Part. 2: Emile Van Gysel 1747-21-00

Part. 3: Wuillaume Vincent 9095-21-00

Part. 4: Raphaël Cavenaile 4022-21-00

Part. 5: Englebert Alexis 3786-21-00

Part. 6: Alessandro Giansante 6385-21-00

---
## 1. Energy calculation and basic statistics

Compute the daily energy in Wh per square meter of solar panel. For this purpose you use the datasets reporting the solar irradation measure in Caen and Tours (source https://www.ecad.eu/). The irradiation is measured in W/m2 per day. You will use the formula:

$$C = E_{sol} * 24 * P_{cr} * f_{perf}$$

where  

$C$ is the electricity produced in Wh/m^2 for a day

$E_{sol}$ is the daily solar radiation in W/m^2

$P_{cr}$ is the peak power coefficient, set here to 0.18 (monocristal silicium)

$f_{perf}$ depends upon the system, set here to 0.75.

Remark:

1 W = 1 J/sec

1 Wh is 1W x 3600sec = 3600J

$$energy/m^2 = E_{sol} * 24 * 3600 J/m^2 = E_{sol} * 24 Wh/m^2$$

---
1.1. Start by computing the daily energy in Wh produced by a 1m2 solar panel

a. Plot time-series of solar electric production in Caen and Tours from 1974 to 2023. Comment the evolution.

b. Plot boxplots of daily productions for both cities. Comment the box plot.

c. Remove outliers using the interquartile range. 

d. Plot an histogram of daily electricity production, after removal of outliers.

Watchout: remove all days for which a outlier is observed in Caen **or** Tours to keep the same number of observations.


In [None]:
import pandas as pd
import matplotlib.pyplot as plt


df = pd.read_csv("Radiation.csv")   # Unités : W/m²
df["DATE"] = pd.to_datetime(df["DATE"], format="%Y%m%d")

df["Caen"] = df["Caen"]*24*0.18*0.75   # Unités : Wh/m²
df["Tours"] = df["Tours"]*24*0.18*0.75

ax = df.plot(y=["Caen", "Tours"], x="DATE", ylabel="Daily energy [Wh/m²]", title="Solar electric production in Caen and Tours from 1974 to 2023")

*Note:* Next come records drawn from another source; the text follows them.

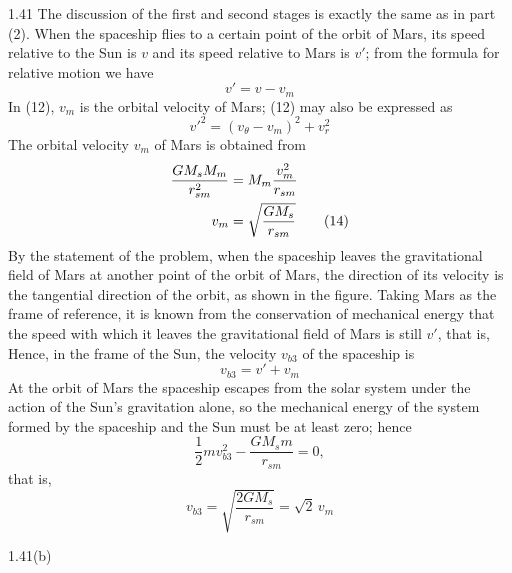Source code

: \begin{solution}{1.41}
The discussion of the first and second stages is exactly the same as in part (2). When the spaceship flies to a certain point of the orbit of Mars, its speed relative to the Sun is $v$ and its speed relative to Mars is $v'$; from the formula for relative motion we have
\begin{equation}
v'=v-v_m \tag{12}
\end{equation}
In (12), $v_m$ is the orbital velocity of Mars; (12) may also be expressed as
\begin{equation}
v'^2=(v_\theta-v_m)^2+v_r^2 \tag{13}
\end{equation}
The orbital velocity $v_m$ of Mars is obtained from
\begin{align}
\frac{GM_sM_m}{r_{sm}^2}&=M_m\frac{v_m^2}{r_{sm}}\notag\\
v_m&=\sqrt{\frac{GM_s}{r_{sm}}} \tag{14}
\end{align}
By the statement of the problem, when the spaceship leaves the gravitational field of Mars at another point of the orbit of Mars, the direction of its velocity is the tangential direction of the orbit, as shown in the figure. Taking Mars as the frame of reference, it is known from the conservation of mechanical energy that the speed with which it leaves the gravitational field of Mars is still $v'$, that is,
Hence, in the frame of the Sun, the velocity $v_{b3}$ of the spaceship is
\begin{equation}
v_{b3}=v'+v_m \tag{15}
\end{equation}
At the orbit of Mars the spaceship escapes from the solar system under the action of the Sun's gravitation alone, so the mechanical energy of the system formed by the spaceship and the Sun must be at least zero; hence
\[
\frac{1}{2}mv_{b3}^2-\frac{GM_sm}{r_{sm}}=0,
\]
that is,
\begin{equation}
v_{b3}=\sqrt{\frac{2GM_s}{r_{sm}}}=\sqrt{2}\,v_m \tag{16}
\end{equation}

\begin{figbox}{1.41(b)}
\end{figbox}
\end{solution}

The solar radiation of both cities cycles every year (makes sense, there's less sun in Winter in the northern hemishphere), but starting roughly in 2020 things get a little weird.

In [None]:
df[["Caen", "Tours"]].plot(kind="box",title="Boxplots of daily production for Caen and Tours", ylabel="Daily energy [Wh/m²]")

In [None]:
caen_q1 = df["Caen"].quantile(0.25)
caen_q3 = df["Caen"].quantile(0.75)

caen_iqr = caen_q3 - caen_q1

tours_q1 = df["Tours"].quantile(0.25)
tours_q3 = df["Tours"].quantile(0.75)

tours_iqr = tours_q3 - tours_q1

outliers = df[
    (df["Caen"] < caen_q1 - caen_iqr) | (df["Caen"] > caen_q3 + caen_iqr) |
    (df["Tours"] < tours_q1 - tours_iqr) | (df["Tours"] > tours_q3 + tours_iqr)
]

df = df.drop(outliers.index)
df[["Caen", "Tours"]].plot(kind="box", title="Boxplots of daily production without outliers", ylabel="Daily energy [Wh/m²]")

In [None]:
fig,axes = plt.subplots(1,2)
axes[0].set_xlabel("Daily energy [Wh/m²]")
ax = df[["Caen", "Tours"]].hist(bins=150, ax = axes)
fig.suptitle("Histogram of daily production without outliers")


---
1.2. We want to compute monthly statistics of electricity solar production. Calculate for each city and for each month: 

1) the average daily production of electricity in Wh/m2

2) the median daily production of electricity in Wh/m2

3) the standard deviation daily production of electricity in Wh/m2

4) the 5% percentile of daily production of electricity in Wh/m2

5) the 95% percentile of daily production of electricity in Wh/m2

Report the results in one or two tables. 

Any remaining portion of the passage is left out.